Grundschullehramt auf neuen Wegen: Ergebnisse des Heidelberger bildungspolitischen Gesprächs
"Grundschullehramt auf neuen Wegen": Ende Juli haben sich Bildungsexpert:innen zum Lehrkräftemangel und insbesondere zur Situation der Grundschule ausgetauscht. Die Pädagogische Hochschule Heidelberg war Gastgeberin dieses bildungspolitischen Gesprächs, für das sie hochkarätige Expert:innen aus Politik, Verbänden, Hochschulen und Schulen gewinnen konnte. Durch das Programm der drei aufeinander folgenden Podien sowie unter Einbezug des informierten Publikums vor Ort und an den Bildschirmen führte Wissenschaftsjournalist Armin Himmelrath.

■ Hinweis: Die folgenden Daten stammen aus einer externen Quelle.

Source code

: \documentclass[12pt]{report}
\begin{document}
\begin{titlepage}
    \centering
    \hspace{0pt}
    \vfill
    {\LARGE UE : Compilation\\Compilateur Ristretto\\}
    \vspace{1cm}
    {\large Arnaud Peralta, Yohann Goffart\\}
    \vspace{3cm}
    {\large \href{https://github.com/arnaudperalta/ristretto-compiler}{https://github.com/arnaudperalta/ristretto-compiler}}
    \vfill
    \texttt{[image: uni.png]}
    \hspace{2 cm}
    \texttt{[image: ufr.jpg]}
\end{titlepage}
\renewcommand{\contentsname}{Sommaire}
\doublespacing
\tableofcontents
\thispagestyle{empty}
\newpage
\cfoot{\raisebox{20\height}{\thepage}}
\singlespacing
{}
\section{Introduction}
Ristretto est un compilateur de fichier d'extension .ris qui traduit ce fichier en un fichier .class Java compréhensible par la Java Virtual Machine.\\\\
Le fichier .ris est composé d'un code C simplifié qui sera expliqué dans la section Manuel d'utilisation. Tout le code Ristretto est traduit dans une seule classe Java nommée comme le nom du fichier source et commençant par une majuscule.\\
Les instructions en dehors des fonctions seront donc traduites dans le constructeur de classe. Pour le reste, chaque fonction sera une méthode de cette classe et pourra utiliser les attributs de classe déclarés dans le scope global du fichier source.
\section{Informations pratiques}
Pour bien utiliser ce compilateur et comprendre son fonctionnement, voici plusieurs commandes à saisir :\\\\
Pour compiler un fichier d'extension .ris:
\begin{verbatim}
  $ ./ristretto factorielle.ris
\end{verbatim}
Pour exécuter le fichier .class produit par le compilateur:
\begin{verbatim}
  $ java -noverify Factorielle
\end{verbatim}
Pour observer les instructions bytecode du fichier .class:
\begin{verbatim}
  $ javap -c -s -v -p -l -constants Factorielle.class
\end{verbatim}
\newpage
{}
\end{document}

Zu Gast waren auf Podium 1 „Gesellschaft“ Gerhard Brand, Bundesvorsitzender des Verbands Bildung und Erziehung, Monika Stein, Landesvorsitzende der Gewerkschaft Erziehung und Wissenschaft, und Rita Haller, zweite Vorsitzende des Landesschulbeirats Baden-Württemberg. Auf Podium 2 „Praxis“ diskutierten Sabine Horn, Rektorin Geschwister-Scholl-Schule Heidelberg, Referendar Patrick Götzinger und Studentin Franca-Juliana Brunke. Podium 3 „Politik“ bestand aus den Landtagsmitgliedern Nadyne Saint-Cast, Bündnis 90/Die Grünen, und Dr. Stefan Fulst-Blei, SPD, sowie Prof. Dr. Peter Kirchner, Sprecher der PH-Prorektor:innen Studium und Lehre.
Rektorin Prof.in Dr.in Karin Vach unterstrich in ihrem Eingangsstatement, „dass wir Lehrer:innen brauchen, die mit einem ausgezeichneten Professionswissen Kindern Bildungschancen eröffnen, die mit viel Engagement unterrichten und die auch in Krisen stark sind. Wir können es uns als Gesellschaft nicht leisten, dass die Schere zwischen den Kindern aus privilegierten Familien und Kindern mit weniger Startchancen immer größer wird. Wenn wir Schule neu denken wollen, müssen wir auch unsere Lehramtsstudiengänge weiterentwickeln“.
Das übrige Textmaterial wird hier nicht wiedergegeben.